TRY IT:
Take the records below and retype them line by line, from the first line through the one containing "Games\DiRT Rally 2.0\hardwaresettings"; stop there.

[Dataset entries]
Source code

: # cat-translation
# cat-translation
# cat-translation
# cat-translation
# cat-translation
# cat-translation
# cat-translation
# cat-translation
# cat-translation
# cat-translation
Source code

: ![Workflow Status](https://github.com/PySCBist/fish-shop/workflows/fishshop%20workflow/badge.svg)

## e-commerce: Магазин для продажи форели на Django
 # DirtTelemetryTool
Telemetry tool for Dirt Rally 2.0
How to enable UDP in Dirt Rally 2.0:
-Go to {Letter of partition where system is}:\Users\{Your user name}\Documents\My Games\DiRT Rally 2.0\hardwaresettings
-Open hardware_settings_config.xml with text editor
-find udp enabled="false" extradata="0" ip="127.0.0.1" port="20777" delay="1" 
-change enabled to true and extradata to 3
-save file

RESULT FOR THIS EXERCISE:
Source code

: # cat-translation
# cat-translation
# cat-translation
# cat-translation
# cat-translation
# cat-translation
# cat-translation
# cat-translation
# cat-translation
# cat-translation
Source code

: ![Workflow Status](https://github.com/PySCBist/fish-shop/workflows/fishshop%20workflow/badge.svg)

## e-commerce: Магазин для продажи форели на Django
 # DirtTelemetryTool
Telemetry tool for Dirt Rally 2.0
How to enable UDP in Dirt Rally 2.0:
-Go to {Letter of partition where system is}:\Users\{Your user name}\Documents\My Games\DiRT Rally 2.0\hardwaresettings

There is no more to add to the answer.